§ TASK TO CARRY OUT
Copy exactly the stretch of data below from the line with "[**Debt: The First" through the line with "(22789 books suggested", including both of those lines.

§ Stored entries

====

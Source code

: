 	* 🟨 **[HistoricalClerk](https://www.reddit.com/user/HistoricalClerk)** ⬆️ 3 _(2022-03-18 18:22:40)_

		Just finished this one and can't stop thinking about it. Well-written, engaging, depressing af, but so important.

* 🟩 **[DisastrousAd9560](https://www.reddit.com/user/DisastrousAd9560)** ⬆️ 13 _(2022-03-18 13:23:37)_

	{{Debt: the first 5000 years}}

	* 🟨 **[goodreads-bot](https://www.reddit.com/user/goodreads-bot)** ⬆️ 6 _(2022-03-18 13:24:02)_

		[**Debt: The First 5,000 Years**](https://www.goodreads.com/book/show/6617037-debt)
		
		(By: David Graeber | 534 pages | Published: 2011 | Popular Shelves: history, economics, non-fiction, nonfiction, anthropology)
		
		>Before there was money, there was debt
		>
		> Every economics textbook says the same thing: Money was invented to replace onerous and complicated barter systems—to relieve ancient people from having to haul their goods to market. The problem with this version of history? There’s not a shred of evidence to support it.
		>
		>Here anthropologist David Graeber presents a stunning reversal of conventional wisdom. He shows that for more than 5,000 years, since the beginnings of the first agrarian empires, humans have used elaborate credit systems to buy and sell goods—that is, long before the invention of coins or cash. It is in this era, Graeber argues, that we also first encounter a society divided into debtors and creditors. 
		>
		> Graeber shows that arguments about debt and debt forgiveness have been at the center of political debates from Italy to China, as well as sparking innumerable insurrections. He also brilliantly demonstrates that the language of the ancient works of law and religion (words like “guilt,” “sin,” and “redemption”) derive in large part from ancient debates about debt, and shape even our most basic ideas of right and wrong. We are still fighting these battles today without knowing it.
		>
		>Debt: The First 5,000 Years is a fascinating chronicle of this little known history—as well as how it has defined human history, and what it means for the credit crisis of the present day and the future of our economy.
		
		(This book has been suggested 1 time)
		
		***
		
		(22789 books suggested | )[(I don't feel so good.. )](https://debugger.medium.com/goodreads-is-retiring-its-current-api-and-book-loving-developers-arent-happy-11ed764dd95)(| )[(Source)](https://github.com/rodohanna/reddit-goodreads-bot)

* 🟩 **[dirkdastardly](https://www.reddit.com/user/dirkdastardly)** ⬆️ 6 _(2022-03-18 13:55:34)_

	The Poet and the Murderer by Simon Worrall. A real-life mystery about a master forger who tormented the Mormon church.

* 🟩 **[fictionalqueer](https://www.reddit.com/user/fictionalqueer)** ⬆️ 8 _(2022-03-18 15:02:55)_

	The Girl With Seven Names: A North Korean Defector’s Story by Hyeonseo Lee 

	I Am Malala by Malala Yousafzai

====

§ RESPONSE TO THIS EXERCISE
		[**Debt: The First 5,000 Years**](https://www.goodreads.com/book/show/6617037-debt)
		
		(By: David Graeber | 534 pages | Published: 2011 | Popular Shelves: history, economics, non-fiction, nonfiction, anthropology)
		
		>Before there was money, there was debt
		>
		> Every economics textbook says the same thing: Money was invented to replace onerous and complicated barter systems—to relieve ancient people from having to haul their goods to market. The problem with this version of history? There’s not a shred of evidence to support it.
		>
		>Here anthropologist David Graeber presents a stunning reversal of conventional wisdom. He shows that for more than 5,000 years, since the beginnings of the first agrarian empires, humans have used elaborate credit systems to buy and sell goods—that is, long before the invention of coins or cash. It is in this era, Graeber argues, that we also first encounter a society divided into debtors and creditors. 
		>
		> Graeber shows that arguments about debt and debt forgiveness have been at the center of political debates from Italy to China, as well as sparking innumerable insurrections. He also brilliantly demonstrates that the language of the ancient works of law and religion (words like “guilt,” “sin,” and “redemption”) derive in large part from ancient debates about debt, and shape even our most basic ideas of right and wrong. We are still fighting these battles today without knowing it.
		>
		>Debt: The First 5,000 Years is a fascinating chronicle of this little known history—as well as how it has defined human history, and what it means for the credit crisis of the present day and the future of our economy.
		
		(This book has been suggested 1 time)
		
		***
		
		(22789 books suggested | )[(I don't feel so good.. )](https://debugger.medium.com/goodreads-is-retiring-its-current-api-and-book-loving-developers-arent-happy-11ed764dd95)(| )[(Source)](https://github.com/rodohanna/reddit-goodreads-bot)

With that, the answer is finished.